Quand on lance une entreprise, le bouche-à-oreille, c’est magique! Les premiers clients arrivent «naturellement», un ami te recommande, un ancien client en parle à un autre… et hop, ton horaire se remplit! Pas besoin de publicité, pas besoin d’équipe marketing, pas besoin de plan stratégique complexe.
Au début, ça suffit! Tant que tu es seul ou avec un ou deux employés, ça roule!
Mais quand tu commences à avoir plusieurs employés, la réalité change. Les salaires tombent toutes les deux semaines, que les clients soient au rendez-vous ou non. Trouver et garder les bonnes ressources coûte cher. Les périodes creuses deviennent beaucoup plus douloureuses. Et pendant ce temps, le loyer continue de tomber.
Sans parler de la difficulté à trouver de bons employés. Ils n’ont pas toujours la formation nécessaire et rares sont ceux qui prennent des initiatives. Alors, tu espères qu’ils resteront le plus longtemps possible pour amortir ton investissement en temps et en argent.
C’est là que tu entres dans cette fameuse zone qu’on appelle la Vallée de la mort (VALLEY OF DEATH). Non, je ne parle pas de celui-dont-on-ne-doit-pas-prononcer-le-nom dans Harry Potter, mais bien de ce passage délicat dans la vie d’une entreprise où la croissance est freinée par un manque de prévisibilité et de structure. C’est le genre de concept qu’on retrouve dans les livres d’affaires, mais ici, je veux te partager ma version. Celle que j’ai vécue dans ma propre entreprise… et que j’ai vue freiner d’autres entrepreneurs que j’ai accompagnés. Dans cette version, même le bouche-à-oreille prend un sens différent!

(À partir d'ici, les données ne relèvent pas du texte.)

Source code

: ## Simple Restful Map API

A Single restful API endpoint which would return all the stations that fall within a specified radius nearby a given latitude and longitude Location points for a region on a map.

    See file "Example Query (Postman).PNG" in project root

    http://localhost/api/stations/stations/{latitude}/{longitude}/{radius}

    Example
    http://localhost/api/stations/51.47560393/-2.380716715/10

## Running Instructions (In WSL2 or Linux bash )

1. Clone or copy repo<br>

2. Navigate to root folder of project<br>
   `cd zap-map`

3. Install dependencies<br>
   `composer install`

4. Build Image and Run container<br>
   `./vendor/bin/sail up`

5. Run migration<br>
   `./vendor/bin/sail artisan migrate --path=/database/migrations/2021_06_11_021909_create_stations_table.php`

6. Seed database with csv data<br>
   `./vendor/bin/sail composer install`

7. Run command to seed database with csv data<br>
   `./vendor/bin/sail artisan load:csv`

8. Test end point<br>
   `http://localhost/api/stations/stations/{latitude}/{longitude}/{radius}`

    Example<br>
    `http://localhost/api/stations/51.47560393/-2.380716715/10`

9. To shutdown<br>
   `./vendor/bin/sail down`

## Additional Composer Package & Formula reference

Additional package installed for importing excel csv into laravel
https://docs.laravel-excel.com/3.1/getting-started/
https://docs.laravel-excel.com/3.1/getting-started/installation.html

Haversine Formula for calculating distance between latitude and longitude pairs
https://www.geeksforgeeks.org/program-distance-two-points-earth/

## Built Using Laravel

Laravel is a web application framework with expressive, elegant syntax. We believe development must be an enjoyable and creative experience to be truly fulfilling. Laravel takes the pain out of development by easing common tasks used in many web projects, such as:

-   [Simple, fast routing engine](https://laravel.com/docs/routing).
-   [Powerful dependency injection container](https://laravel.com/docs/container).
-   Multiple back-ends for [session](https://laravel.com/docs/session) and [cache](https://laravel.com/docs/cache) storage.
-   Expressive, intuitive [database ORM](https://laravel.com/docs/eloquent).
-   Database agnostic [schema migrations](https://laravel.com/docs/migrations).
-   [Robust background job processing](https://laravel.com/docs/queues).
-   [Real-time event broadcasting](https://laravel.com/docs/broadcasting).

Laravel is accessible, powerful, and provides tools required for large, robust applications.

La Vallée de la mort: ce que vivent les entreprises en croissance
La Vallée de la mort en affaires, ce n’est pas juste un terme dramatique inventé par des coachs pour te faire peur. C’est une réalité que vivent la majorité des entreprises en croissance.
En moyenne, tous types d’entreprises confondus, seulement 35,3% des nouvelles entreprises sont encore en activité après cinq ans.

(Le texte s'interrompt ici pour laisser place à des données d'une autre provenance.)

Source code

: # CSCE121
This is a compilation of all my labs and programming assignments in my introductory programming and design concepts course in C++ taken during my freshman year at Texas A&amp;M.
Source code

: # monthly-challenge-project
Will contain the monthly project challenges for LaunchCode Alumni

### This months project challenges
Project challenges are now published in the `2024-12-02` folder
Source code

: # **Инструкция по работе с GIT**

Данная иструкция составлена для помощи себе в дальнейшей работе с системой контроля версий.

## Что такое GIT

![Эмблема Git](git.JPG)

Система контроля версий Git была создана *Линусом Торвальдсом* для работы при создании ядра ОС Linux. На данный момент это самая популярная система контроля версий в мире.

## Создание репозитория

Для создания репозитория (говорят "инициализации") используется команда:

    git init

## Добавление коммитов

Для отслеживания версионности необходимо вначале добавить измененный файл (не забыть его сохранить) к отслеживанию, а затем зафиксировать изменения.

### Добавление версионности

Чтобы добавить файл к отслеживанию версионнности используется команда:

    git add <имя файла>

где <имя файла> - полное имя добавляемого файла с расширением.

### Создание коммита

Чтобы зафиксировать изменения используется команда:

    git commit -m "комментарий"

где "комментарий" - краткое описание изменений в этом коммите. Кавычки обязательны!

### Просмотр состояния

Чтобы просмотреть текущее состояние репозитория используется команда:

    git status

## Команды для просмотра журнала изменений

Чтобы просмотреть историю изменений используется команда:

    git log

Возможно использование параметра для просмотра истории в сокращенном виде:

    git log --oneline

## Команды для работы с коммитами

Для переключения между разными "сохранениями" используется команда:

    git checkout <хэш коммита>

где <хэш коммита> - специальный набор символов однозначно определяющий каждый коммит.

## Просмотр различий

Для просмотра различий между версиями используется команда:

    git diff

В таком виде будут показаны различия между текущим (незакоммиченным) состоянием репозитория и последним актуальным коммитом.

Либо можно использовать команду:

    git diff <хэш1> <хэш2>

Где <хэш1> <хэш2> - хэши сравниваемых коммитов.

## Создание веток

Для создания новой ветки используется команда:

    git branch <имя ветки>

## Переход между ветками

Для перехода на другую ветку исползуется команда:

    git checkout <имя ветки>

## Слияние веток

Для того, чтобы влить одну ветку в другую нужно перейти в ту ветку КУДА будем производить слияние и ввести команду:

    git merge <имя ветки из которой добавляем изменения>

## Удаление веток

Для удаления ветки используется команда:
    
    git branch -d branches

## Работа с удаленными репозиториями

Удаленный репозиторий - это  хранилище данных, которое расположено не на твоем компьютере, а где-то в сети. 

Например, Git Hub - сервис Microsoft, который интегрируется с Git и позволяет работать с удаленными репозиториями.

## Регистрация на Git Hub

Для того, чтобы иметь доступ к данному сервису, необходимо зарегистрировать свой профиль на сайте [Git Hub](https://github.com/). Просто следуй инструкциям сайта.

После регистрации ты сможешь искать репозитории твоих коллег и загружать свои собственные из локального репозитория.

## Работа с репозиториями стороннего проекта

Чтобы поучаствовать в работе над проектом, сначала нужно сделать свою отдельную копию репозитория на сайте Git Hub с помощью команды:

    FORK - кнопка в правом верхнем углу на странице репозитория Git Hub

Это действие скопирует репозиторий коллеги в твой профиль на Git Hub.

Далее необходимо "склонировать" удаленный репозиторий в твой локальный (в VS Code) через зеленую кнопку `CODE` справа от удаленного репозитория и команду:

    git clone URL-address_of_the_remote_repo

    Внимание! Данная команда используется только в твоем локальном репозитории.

Cependant, si une entreprise comptait 5 employés ou plus dès l’année de création, le taux de survie grimpe à 54,4%.
On l’appelle ainsi parce que beaucoup d’entreprises s’y perdent. Elles avancent, mais chaque pas demande un effort énorme et le moindre imprévu peut les faire basculer. Les charges fixes augmentent, les dépenses pour maintenir les opérations deviennent plus lourdes, les salaires tombent à chaque paie et le loyer ne cesse pas, peu importe le niveau des ventes. On se retrouve à courir pour remplir le carnet de commandes.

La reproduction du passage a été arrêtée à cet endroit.